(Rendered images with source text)
_ _ _ _ _
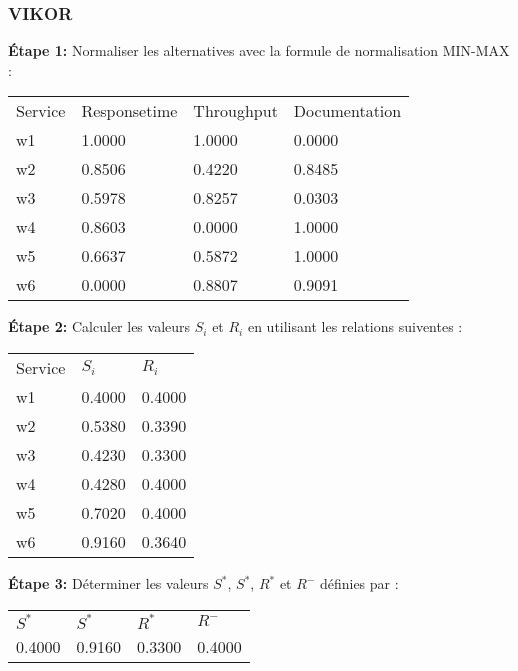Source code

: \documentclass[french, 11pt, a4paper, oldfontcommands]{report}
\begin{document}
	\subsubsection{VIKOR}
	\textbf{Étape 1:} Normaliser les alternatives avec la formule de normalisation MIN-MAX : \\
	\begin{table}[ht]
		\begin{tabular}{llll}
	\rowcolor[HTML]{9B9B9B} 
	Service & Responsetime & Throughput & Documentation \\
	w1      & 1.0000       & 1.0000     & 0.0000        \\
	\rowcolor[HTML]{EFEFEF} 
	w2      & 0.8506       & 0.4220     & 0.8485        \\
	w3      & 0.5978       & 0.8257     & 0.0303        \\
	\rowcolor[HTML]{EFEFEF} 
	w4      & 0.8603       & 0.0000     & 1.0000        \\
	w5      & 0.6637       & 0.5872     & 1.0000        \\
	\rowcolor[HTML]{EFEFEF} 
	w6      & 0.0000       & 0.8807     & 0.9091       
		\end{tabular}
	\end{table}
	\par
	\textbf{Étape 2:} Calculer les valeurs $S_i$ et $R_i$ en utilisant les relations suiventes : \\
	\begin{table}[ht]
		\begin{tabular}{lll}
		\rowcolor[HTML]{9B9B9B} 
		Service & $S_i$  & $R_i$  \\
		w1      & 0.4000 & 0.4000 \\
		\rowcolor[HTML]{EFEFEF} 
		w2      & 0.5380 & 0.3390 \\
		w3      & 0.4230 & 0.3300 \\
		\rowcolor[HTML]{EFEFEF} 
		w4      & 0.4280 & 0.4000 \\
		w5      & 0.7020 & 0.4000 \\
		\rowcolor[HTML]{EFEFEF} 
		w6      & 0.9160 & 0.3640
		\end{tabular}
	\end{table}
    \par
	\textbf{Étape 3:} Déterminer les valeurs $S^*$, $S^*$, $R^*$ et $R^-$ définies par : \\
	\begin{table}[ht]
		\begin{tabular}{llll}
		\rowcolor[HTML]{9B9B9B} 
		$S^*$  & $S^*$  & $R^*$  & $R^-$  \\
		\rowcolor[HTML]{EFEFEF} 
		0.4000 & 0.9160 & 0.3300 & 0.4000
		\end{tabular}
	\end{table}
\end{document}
_ _ _ _ _
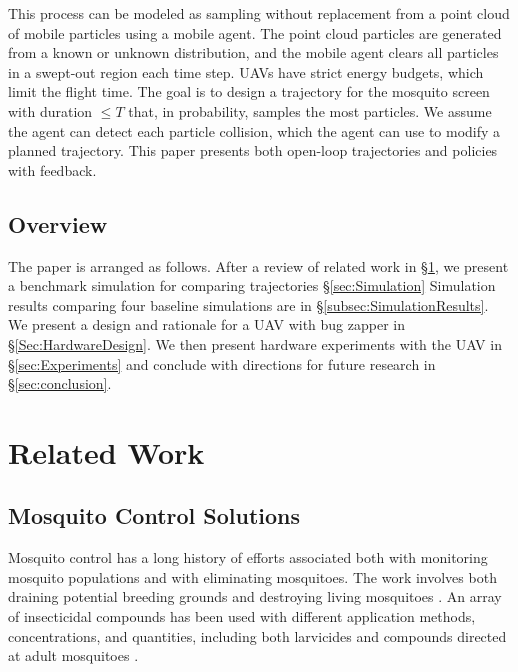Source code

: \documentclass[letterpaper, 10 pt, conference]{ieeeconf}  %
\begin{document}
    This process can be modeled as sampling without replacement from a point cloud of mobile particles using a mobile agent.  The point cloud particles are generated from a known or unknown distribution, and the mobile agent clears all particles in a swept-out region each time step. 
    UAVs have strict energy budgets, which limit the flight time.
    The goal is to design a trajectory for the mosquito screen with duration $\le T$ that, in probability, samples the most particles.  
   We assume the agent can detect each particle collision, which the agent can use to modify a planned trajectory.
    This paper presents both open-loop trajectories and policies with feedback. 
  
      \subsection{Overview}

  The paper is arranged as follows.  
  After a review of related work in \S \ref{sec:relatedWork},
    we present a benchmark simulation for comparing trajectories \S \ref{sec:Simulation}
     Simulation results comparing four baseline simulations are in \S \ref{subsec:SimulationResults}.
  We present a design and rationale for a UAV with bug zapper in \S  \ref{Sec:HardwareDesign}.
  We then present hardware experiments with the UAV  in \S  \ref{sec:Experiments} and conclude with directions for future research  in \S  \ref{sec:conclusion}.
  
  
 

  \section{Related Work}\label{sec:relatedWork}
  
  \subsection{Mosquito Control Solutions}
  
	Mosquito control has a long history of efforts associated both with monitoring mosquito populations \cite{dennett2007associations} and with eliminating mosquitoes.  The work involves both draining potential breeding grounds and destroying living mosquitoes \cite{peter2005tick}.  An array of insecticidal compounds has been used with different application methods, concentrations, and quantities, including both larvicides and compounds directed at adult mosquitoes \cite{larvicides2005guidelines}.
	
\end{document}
_ _ _ _ _
→ REQUIRED ACTION: Nothing but the lines with "design" should be returned, copied from the entries above.

→ COMPLETED EXERCISE:
    The goal is to design a trajectory for the mosquito screen with duration $\le T$ that, in probability, samples the most particles.  
  We present a design and rationale for a UAV with bug zapper in \S  \ref{Sec:HardwareDesign}.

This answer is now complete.